Manufacturing e-fuels for road transport would be a waste of renewable electricity
If we promote the use of green hydrogen or that of e-fuels for road transport, a large amount of additional renewable electricity would need to be generated to produce them, which would require the installation of a significant number of extra renewable energy plants, with the consequent impact on the territory and potentially on biodiversity.
In a study by Transport & Environment (T&E), it was estimated that to power only 10% of cars, vans and small lorries with green hydrogen and another 10% with e-diesel in 2050 would require 41% more renewable energy than if these were battery-electric vehicles. And if half of heavy-duty lorries ran on hydrogen and the other half on e-diesel, they would consume 151% more renewable resources in 2050 than in the case of directly electrified vehicles.

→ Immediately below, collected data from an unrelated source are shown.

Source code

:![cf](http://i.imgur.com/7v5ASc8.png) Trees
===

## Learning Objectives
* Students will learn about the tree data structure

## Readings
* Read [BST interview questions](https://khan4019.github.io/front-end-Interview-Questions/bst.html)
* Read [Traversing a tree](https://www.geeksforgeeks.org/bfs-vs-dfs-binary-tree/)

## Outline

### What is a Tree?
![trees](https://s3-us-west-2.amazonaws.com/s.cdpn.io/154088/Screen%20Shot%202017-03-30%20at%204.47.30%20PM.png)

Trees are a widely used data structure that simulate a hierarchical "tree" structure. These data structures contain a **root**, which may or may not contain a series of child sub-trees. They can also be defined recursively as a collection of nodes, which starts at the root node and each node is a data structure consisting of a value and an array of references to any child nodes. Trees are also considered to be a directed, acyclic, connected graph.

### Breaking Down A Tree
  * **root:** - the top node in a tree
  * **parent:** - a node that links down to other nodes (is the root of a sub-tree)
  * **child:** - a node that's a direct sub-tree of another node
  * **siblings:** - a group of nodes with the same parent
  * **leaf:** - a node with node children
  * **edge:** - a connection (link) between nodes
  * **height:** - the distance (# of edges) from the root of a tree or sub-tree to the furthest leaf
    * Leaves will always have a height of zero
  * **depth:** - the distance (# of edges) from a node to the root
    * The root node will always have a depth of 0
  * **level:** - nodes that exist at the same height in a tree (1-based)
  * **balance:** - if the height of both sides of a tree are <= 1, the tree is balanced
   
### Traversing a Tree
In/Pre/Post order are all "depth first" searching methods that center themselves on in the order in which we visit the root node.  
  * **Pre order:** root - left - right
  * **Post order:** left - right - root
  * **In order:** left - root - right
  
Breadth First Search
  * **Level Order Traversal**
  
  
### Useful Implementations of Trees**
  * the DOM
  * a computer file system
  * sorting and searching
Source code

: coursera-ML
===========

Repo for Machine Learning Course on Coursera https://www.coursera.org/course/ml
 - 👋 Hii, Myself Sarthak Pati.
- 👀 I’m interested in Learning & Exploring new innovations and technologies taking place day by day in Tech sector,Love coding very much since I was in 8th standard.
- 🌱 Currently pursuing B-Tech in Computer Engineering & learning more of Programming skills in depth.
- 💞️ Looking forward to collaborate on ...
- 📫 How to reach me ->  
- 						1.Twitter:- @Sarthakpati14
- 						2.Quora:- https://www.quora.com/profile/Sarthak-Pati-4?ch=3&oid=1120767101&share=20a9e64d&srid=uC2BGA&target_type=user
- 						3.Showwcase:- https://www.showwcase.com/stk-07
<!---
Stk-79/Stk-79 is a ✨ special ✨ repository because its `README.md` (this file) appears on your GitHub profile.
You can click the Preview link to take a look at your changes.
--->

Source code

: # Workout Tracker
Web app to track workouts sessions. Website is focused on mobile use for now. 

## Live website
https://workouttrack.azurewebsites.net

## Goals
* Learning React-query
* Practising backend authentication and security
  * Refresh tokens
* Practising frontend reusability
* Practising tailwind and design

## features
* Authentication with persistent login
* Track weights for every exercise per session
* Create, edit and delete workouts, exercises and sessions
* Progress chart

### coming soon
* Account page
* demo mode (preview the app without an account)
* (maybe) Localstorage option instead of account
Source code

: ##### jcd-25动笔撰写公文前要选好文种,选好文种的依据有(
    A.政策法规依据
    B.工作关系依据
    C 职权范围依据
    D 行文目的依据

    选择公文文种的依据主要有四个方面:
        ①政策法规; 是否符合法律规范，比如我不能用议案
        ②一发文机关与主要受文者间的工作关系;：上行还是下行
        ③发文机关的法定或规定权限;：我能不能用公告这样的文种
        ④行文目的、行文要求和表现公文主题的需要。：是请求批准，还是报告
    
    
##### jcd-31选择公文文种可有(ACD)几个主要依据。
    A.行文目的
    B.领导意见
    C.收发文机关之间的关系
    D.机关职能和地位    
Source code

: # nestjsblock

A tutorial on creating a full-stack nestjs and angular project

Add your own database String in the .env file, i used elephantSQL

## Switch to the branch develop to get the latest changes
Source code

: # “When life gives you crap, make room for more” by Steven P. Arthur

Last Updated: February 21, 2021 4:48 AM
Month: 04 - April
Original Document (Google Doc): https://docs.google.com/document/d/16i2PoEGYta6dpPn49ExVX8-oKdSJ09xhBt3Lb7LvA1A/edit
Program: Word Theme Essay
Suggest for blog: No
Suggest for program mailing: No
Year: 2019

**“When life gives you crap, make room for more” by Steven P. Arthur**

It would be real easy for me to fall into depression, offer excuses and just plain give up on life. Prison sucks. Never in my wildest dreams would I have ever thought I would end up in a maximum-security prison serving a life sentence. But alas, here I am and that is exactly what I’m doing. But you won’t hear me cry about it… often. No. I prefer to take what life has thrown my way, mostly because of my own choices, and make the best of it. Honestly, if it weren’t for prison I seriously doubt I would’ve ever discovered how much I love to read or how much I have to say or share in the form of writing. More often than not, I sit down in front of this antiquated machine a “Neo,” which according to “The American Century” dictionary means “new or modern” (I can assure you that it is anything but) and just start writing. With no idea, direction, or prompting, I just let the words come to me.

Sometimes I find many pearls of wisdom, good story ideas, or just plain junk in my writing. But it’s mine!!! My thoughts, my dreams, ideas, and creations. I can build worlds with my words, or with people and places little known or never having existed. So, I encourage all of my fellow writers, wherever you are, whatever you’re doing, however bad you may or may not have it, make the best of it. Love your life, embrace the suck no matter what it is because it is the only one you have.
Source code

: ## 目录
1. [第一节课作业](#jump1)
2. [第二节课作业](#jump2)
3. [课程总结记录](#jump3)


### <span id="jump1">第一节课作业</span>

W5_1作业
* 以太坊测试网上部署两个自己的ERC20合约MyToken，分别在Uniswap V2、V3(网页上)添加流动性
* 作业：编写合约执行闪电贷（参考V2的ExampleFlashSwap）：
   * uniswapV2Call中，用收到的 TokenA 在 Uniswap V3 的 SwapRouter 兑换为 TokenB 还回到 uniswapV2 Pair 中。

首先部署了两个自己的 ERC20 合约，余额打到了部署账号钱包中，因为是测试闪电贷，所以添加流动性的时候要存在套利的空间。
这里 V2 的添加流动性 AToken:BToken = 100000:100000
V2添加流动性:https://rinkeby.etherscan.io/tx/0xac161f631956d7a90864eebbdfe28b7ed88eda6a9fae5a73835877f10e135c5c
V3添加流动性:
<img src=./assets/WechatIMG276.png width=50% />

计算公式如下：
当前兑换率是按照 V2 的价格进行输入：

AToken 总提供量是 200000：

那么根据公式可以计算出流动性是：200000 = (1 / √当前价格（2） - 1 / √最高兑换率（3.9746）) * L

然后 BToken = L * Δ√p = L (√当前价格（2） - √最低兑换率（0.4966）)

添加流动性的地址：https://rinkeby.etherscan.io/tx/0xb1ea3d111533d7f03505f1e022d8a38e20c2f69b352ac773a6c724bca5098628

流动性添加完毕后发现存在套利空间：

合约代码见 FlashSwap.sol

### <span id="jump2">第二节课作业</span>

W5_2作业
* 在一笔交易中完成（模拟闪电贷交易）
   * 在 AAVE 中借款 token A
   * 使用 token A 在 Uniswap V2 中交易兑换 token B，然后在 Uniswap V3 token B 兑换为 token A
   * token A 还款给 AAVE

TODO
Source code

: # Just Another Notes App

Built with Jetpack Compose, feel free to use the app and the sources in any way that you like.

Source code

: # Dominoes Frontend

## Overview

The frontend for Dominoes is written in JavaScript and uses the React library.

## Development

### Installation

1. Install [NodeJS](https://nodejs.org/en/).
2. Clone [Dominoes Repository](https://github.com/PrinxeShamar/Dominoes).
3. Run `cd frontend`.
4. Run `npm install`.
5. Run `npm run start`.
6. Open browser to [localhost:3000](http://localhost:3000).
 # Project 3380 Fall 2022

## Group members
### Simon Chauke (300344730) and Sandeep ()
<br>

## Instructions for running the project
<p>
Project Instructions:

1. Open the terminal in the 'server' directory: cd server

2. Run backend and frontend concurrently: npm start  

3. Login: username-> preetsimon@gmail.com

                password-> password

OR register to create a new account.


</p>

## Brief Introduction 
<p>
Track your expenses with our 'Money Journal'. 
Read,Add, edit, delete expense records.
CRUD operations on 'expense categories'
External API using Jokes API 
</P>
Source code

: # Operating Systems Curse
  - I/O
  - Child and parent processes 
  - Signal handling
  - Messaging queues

Giving direct electrification priority over e-fuels in road transport has an added advantage. Because battery electric vehicles are in fact "batteries on wheels", the possibility of intelligent charging (e.g. with the V2G, vehicle-to-grid option) for these vehicles will help to reduce the restriction of the high shares of wind and solar energy needed in European grids by 2030, and this will potentially reduce the additional renewable electricity needed by almost 10%. By 2050, this potential could be even greater with an almost 100% electrified vehicle fleet and a very high proportion of renewable energies throughout the EU.
Disadvantages of using e-fuels in road transport
In theory, when burned in an internal combustion engine, e-petrol and e-diesel emit exactly the same amount of CO₂ from the exhaust pipe as their respective conventional fuels, as they have the same chemical composition. However, the only way to make them theoretically CO2 neutral is for them to be produced using green hydrogen, produced from additional renewable electricity, and for the carbon to be obtained by direct capture of CO2 from the air.
However, the use of renewable e-petrol or e-diesel in vehicles is not climate neutral. In tests conducted by T&E, it was found that burning e-petrol in a combustion engine produces two more powerful greenhouse gases: Methane (CH4) and nitrous oxide (N2O). Similarly, it was also discovered that these gases were emitted by e-diesel in test conducted by CONCAWE. Those proposing e-fuels do not take these emissions into account when they claim "climate neutrality". According to the study by T&E, if all new petrol and diesel cars sold in 2020 ran on e-petrol or e-diesel, the additional CO2-eq emissions (from methane and nitrous oxides) would be equivalent to those of about 50,000 more fossil-fuel cars on EU roads in just one year.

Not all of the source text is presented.